I make no claim as to whether the story of Kamtza and Bar Kamtza actually happened or not. The historical method, though, does not allow me to give it much credence. The Talmud was written hundreds of years after the destruction of the Temple. Even more damning is the fact that this story has the ring of a fable to it. A man has a friend and an enemy whose names are almost identical and accidently invites the enemy instead of the friend. This enemy offers to pay the man a fortune in order to let him stay, but the man hates him so much that he refuses. This enemy becomes so bitter that he decides to take revenge against his entire people. To do this he travels from Judea to Rome, no small feat in the first century, and gets an audience with Caesar, also no small feat. Caesar, having nothing better to do than to listen to the ravings of a malcontent and conduct meaningless tests to discern the loyalty of a small province in the Middle East, decides to go along with what this man suggests. The plot works perfectly. The rabbis do not bring the sacrifice and Caesar, having nothing better to do with his legions, decides to launch a full scale invasion. A bunch of people decide to go to war and no one bothers to sit down, talk things over and negotiate. Is all of this quite possible? Certainly. But what does this story sound like? Does it sound like a real historical event or does it sound like the story that people, hundreds of years later, would tell about a historical event, dramatic with a nice moral lesson attached to it? As a historian, one must go with the later.

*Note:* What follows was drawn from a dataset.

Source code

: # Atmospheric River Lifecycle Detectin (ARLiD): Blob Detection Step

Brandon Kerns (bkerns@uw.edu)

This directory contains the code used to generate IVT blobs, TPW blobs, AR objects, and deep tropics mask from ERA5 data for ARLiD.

This has important implications as to how one looks at the history books put out by Haredi publishing houses such as Artscroll and Feldheim. When authors of Haredi history books report stories found in rabbinic literature as historical fact, such as the story of Kamtza and Bar Kamtza, they are not simply offering their own interpretation of history, to be put alongside academic history as a legitimate alternative. They are not following the historical method. As such what they write is not history and these authors cannot be viewed as historians.